(Saved data entries)
# # # # # # #

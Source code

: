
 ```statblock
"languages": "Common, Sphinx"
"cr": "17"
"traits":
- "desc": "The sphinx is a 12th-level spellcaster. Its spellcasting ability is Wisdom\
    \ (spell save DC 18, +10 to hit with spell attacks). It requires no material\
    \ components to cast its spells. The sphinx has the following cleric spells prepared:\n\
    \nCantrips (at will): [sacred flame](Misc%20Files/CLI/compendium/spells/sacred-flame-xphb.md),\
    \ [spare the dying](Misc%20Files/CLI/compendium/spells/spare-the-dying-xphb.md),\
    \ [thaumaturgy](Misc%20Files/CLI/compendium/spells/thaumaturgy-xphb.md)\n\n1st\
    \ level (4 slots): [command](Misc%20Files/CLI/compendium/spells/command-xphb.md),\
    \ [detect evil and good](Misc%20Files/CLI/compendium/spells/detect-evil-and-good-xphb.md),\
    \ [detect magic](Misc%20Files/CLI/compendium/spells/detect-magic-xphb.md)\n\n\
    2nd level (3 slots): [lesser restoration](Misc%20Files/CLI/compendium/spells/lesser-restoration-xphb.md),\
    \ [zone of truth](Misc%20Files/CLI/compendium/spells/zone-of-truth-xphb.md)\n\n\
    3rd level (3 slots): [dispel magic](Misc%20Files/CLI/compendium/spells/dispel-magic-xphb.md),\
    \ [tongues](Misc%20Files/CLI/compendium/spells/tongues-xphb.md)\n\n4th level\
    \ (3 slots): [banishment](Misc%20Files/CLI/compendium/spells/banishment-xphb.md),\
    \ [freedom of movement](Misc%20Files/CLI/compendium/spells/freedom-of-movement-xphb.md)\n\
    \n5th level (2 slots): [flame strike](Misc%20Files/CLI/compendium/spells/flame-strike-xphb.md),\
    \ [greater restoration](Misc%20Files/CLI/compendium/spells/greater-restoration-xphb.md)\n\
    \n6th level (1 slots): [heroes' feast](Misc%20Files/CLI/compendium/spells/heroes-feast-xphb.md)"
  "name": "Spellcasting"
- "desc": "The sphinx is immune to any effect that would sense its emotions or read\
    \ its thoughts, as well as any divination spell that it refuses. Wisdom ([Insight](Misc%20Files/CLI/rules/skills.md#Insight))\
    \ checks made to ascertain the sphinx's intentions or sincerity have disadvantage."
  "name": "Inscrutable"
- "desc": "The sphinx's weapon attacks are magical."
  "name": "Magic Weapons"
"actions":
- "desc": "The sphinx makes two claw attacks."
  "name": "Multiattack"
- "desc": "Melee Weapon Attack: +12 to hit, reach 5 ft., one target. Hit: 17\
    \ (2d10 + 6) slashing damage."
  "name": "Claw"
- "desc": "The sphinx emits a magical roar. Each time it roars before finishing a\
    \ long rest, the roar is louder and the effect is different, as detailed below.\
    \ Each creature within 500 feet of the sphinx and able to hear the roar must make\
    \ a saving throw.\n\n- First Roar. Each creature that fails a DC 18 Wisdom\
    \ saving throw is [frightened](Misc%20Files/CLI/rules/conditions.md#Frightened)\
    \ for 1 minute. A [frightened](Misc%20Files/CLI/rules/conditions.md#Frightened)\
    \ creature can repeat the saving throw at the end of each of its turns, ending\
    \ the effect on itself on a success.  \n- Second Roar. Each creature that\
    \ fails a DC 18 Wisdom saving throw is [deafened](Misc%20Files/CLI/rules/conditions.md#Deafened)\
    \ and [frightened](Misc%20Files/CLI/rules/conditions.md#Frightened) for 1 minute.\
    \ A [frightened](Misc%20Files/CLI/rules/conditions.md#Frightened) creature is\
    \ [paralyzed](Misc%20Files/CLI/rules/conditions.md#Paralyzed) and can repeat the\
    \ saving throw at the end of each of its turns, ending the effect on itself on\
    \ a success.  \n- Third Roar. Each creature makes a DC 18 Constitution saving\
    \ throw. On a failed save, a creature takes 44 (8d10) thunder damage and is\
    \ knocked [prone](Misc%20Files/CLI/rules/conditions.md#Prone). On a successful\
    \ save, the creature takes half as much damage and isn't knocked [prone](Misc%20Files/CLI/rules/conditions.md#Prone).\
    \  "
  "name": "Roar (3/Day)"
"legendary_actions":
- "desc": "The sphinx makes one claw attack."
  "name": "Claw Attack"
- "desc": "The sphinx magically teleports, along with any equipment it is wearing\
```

# # # # # # #

*Work request*. From the records above, copy each line that contains the word "Prone".

*Reply*.
    \ knocked [prone](Misc%20Files/CLI/rules/conditions.md#Prone). On a successful\
    \ save, the creature takes half as much damage and isn't knocked [prone](Misc%20Files/CLI/rules/conditions.md#Prone).\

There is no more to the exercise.